== Segment start ==

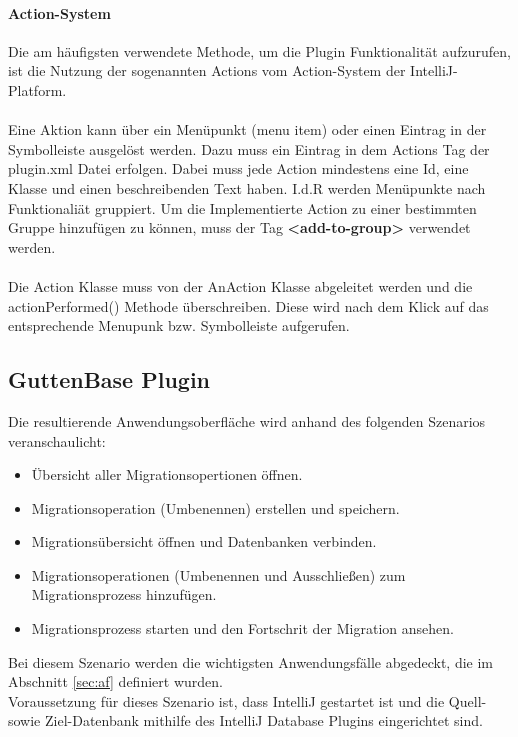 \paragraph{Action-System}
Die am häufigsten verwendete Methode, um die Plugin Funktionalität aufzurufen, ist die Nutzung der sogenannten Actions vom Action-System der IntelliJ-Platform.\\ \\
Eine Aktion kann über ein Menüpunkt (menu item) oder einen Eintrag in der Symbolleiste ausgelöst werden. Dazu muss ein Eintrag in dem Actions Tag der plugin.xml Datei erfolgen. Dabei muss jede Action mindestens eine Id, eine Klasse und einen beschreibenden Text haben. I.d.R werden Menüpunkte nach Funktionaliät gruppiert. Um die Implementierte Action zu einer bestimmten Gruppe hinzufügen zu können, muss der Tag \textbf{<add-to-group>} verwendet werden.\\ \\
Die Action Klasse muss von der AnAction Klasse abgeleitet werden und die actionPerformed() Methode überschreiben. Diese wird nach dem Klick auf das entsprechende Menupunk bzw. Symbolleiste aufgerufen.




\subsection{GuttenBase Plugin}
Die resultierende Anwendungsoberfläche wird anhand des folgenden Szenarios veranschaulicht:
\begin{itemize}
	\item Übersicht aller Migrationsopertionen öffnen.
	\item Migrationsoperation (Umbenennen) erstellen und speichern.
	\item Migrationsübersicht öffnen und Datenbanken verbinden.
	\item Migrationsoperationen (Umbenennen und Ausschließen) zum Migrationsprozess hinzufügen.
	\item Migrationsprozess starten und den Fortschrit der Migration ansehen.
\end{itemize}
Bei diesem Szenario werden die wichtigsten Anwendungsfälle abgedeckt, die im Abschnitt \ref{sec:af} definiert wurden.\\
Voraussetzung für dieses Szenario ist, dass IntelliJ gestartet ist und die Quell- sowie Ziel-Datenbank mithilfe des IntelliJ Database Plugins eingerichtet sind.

== Segment end ==
== Segment start ==

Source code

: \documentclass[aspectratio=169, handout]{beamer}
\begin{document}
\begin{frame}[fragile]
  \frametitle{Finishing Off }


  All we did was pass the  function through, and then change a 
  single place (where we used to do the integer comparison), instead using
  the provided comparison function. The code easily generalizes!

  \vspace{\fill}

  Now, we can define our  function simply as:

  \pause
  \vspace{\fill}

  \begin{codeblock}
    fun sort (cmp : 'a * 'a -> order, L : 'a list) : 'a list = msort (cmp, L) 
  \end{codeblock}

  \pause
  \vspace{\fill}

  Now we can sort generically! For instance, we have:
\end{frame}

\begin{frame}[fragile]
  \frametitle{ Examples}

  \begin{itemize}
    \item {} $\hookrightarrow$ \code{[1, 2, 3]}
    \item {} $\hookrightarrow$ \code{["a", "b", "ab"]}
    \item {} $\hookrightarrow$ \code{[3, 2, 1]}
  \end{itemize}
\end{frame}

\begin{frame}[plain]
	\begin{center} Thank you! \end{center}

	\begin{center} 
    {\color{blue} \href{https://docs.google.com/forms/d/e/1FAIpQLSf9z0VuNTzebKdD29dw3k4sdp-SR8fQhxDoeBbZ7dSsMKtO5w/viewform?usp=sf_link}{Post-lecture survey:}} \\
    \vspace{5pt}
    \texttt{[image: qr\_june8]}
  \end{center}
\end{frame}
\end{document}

== Segment end ==
== Segment start ==

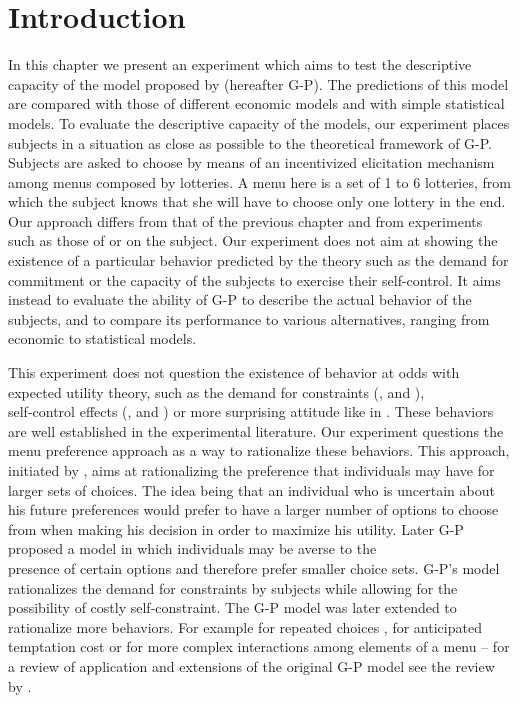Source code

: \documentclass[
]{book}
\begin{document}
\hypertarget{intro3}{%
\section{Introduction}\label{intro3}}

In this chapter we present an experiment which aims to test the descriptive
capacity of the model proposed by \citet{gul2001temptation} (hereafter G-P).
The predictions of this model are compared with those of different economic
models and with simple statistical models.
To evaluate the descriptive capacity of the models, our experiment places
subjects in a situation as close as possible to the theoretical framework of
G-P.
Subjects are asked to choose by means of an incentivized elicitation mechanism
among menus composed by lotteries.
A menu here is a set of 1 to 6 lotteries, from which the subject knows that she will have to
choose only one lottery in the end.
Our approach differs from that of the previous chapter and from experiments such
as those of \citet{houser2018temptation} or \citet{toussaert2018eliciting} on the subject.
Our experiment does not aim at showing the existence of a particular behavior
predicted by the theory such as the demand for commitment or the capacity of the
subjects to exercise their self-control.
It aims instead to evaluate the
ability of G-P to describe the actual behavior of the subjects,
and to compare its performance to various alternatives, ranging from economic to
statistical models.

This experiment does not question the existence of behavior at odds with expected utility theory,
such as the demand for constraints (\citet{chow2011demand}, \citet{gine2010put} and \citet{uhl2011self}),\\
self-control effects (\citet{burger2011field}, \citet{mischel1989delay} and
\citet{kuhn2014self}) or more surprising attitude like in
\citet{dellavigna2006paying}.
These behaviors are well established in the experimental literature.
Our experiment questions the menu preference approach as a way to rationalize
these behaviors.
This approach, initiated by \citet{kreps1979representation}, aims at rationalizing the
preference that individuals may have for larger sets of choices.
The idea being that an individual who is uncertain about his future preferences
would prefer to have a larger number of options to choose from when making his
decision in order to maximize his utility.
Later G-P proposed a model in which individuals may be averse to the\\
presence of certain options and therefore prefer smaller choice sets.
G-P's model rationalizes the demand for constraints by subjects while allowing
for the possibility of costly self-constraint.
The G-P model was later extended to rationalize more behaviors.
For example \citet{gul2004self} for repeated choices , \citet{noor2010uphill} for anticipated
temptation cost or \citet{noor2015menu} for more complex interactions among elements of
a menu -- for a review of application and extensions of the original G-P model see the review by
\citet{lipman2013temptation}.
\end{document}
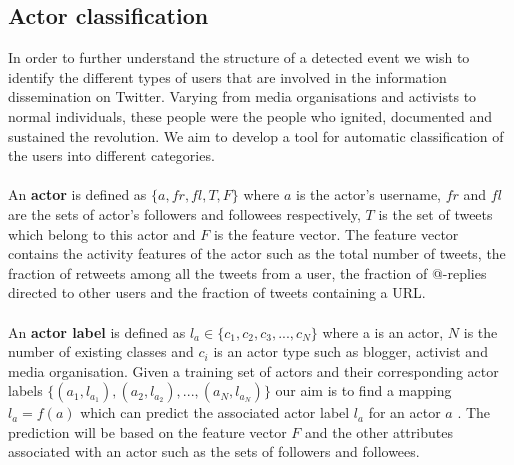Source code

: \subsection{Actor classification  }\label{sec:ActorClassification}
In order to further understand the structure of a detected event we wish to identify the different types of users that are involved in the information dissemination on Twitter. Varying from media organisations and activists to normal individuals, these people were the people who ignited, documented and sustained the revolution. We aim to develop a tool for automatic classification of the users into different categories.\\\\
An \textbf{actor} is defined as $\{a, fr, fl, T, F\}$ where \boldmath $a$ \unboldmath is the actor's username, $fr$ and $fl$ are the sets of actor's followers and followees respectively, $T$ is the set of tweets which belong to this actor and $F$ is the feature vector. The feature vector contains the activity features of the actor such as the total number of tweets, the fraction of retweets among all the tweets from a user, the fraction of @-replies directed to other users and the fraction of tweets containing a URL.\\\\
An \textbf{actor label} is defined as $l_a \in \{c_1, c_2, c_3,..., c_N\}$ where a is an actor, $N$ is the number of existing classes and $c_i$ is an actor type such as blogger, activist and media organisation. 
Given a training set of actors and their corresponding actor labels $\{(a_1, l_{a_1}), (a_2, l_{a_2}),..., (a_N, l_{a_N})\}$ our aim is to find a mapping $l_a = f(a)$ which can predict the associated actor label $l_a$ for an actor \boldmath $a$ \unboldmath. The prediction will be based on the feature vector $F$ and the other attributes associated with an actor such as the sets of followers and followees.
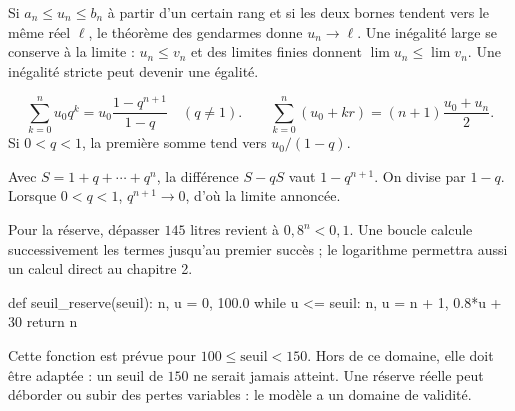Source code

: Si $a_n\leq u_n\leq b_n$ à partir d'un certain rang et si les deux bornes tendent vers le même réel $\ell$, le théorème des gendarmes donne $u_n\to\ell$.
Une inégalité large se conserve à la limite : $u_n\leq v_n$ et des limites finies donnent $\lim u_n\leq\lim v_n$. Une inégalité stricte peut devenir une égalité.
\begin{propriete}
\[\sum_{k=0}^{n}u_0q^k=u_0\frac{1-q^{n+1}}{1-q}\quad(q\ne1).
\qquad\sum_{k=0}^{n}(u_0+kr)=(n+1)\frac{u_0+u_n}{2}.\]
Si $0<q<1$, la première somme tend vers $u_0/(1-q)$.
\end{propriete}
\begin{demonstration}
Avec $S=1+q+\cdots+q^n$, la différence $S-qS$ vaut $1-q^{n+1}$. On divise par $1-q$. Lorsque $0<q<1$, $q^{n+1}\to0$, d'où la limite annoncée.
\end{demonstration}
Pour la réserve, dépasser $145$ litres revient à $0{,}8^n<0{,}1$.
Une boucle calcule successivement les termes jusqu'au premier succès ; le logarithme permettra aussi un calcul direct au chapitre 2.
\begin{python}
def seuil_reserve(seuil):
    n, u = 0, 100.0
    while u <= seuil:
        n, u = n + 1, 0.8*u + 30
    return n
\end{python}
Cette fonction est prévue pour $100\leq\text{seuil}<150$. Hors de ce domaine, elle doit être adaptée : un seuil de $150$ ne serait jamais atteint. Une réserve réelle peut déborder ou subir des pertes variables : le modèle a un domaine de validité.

== Segment end ==

> [Action item] Look for "sort" in each line of the material, then copy the lines where it is found.

> [Written solution]
    fun sort (cmp : 'a * 'a -> order, L : 'a list) : 'a list = msort (cmp, L) 
  Now we can sort generically! For instance, we have:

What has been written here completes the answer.